Spotlight On: Liz Gamberg Studio

Seattle, Washington

After three decades working as a math teacher, ceramicist and collage artist, Liz Gamberg took what she calls “the leap of faith.” As she puts it, “I was interested in rugs and just wanted to see what would happen.” What happened was everyone who saw her hand-knotted Tibetan wool rugs wanted to buy them.

Working in ceramics and collage, Liz had total control of the process. As a rug designer, however, she had to relinquish some of that control. Her first concern, she says, was to make sure this new work “did no harm.” Aligning with GoodWeave® assured her of that.

Liz says the transition from clay to wool was otherwise easy. Her designs and patterns are inspired by indigenous arts and by nature.

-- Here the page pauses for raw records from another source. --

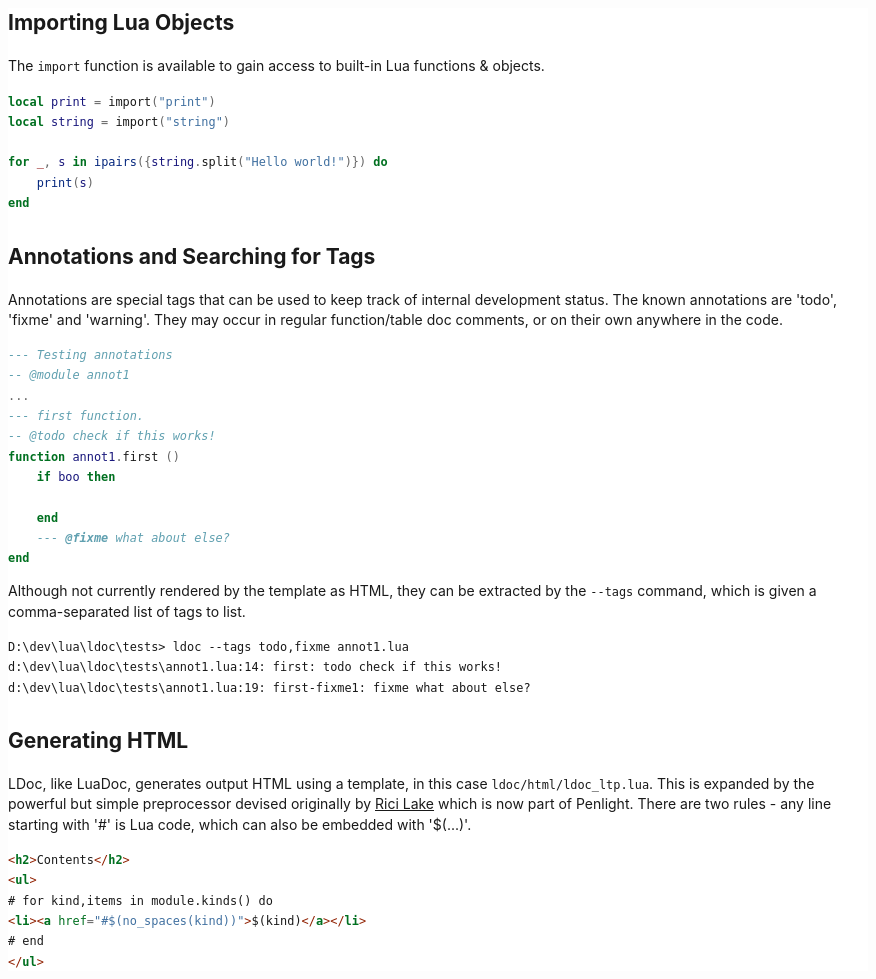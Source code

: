 ## Importing Lua Objects

The `import` function is available to gain access to built-in Lua functions & objects.

```lua
local print = import("print")
local string = import("string")

for _, s in ipairs({string.split("Hello world!")}) do
	print(s)
end
```

## Annotations and Searching for Tags

Annotations are special tags that can be used to keep track of internal development status.
The known annotations are 'todo', 'fixme' and 'warning'.
They may occur in regular function/table doc comments, or on their own anywhere in the code.

```lua
--- Testing annotations
-- @module annot1
...
--- first function.
-- @todo check if this works!
function annot1.first ()
    if boo then

    end
    --- @fixme what about else?
end
```

Although not currently rendered by the template as HTML, they can be extracted by the `--tags` command, which is given a comma-separated list of tags to list.

```console
D:\dev\lua\ldoc\tests> ldoc --tags todo,fixme annot1.lua
d:\dev\lua\ldoc\tests\annot1.lua:14: first: todo check if this works!
d:\dev\lua\ldoc\tests\annot1.lua:19: first-fixme1: fixme what about else?
```

## Generating HTML

LDoc, like LuaDoc, generates output HTML using a template, in this case `ldoc/html/ldoc_ltp.lua`.
This is expanded by the powerful but simple preprocessor devised originally by [Rici Lake](http://lua-users.org/wiki/SlightlyLessSimpleLuaPreprocessor) which is now part of Penlight.
There are two rules - any line starting with '#' is Lua code, which can also be embedded with '$(...)'.

```html
<h2>Contents</h2>
<ul>
# for kind,items in module.kinds() do
<li><a href="#$(no_spaces(kind))">$(kind)</a></li>
# end
</ul>
```
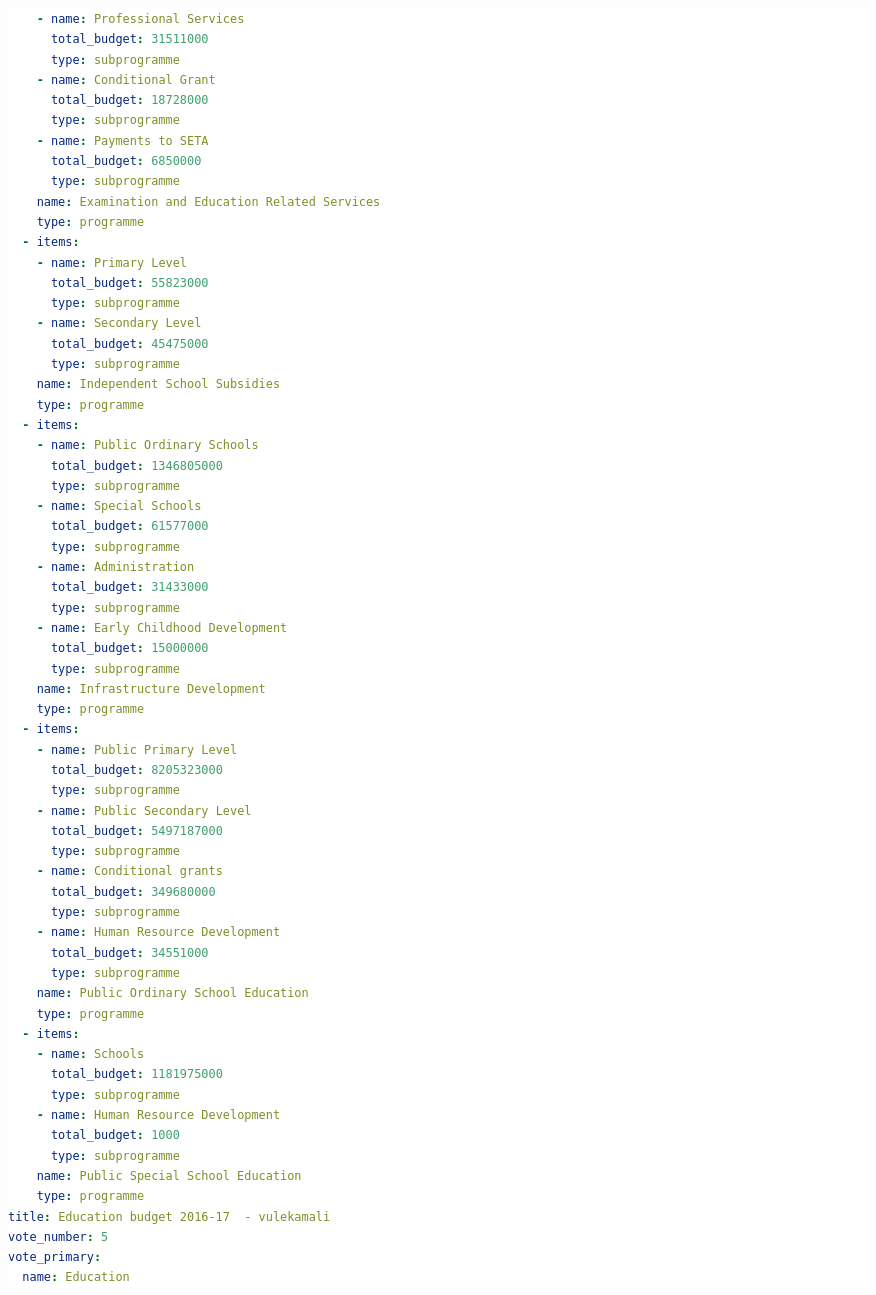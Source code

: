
 ```yaml
    - name: Professional Services
      total_budget: 31511000
      type: subprogramme
    - name: Conditional Grant
      total_budget: 18728000
      type: subprogramme
    - name: Payments to SETA
      total_budget: 6850000
      type: subprogramme
    name: Examination and Education Related Services
    type: programme
  - items:
    - name: Primary Level
      total_budget: 55823000
      type: subprogramme
    - name: Secondary Level
      total_budget: 45475000
      type: subprogramme
    name: Independent School Subsidies
    type: programme
  - items:
    - name: Public Ordinary Schools
      total_budget: 1346805000
      type: subprogramme
    - name: Special Schools
      total_budget: 61577000
      type: subprogramme
    - name: Administration
      total_budget: 31433000
      type: subprogramme
    - name: Early Childhood Development
      total_budget: 15000000
      type: subprogramme
    name: Infrastructure Development
    type: programme
  - items:
    - name: Public Primary Level
      total_budget: 8205323000
      type: subprogramme
    - name: Public Secondary Level
      total_budget: 5497187000
      type: subprogramme
    - name: Conditional grants
      total_budget: 349680000
      type: subprogramme
    - name: Human Resource Development
      total_budget: 34551000
      type: subprogramme
    name: Public Ordinary School Education
    type: programme
  - items:
    - name: Schools
      total_budget: 1181975000
      type: subprogramme
    - name: Human Resource Development
      total_budget: 1000
      type: subprogramme
    name: Public Special School Education
    type: programme
title: Education budget 2016-17  - vulekamali
vote_number: 5
vote_primary:
  name: Education
```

She was excited to find that images from her ceramics—birds, leaves, vines and fruit—worked well in the new medium. Though she finds rugs more intricate, she says that whether creating serving platters or carpets, she is offering people beauty in the objects of daily life. The pleasure of making rugs, she says, is that rugs, as opposed to platters, have a larger sphere of influence in the home. “A rug is a big statement,” she says.

As for her other concern about handing off some of the artistic control, Liz was thrilled to realize that with each new design, she discovered some delightful, yet unexpected, element. “Collaborating with the weavers, I am forced to surrender to joyous surprise,” says Liz.

Partnering with GoodWeave is a way to fulfill her responsibility to the weavers whose work gives her so much pleasure, Liz adds. “It’s just the right thing to do.”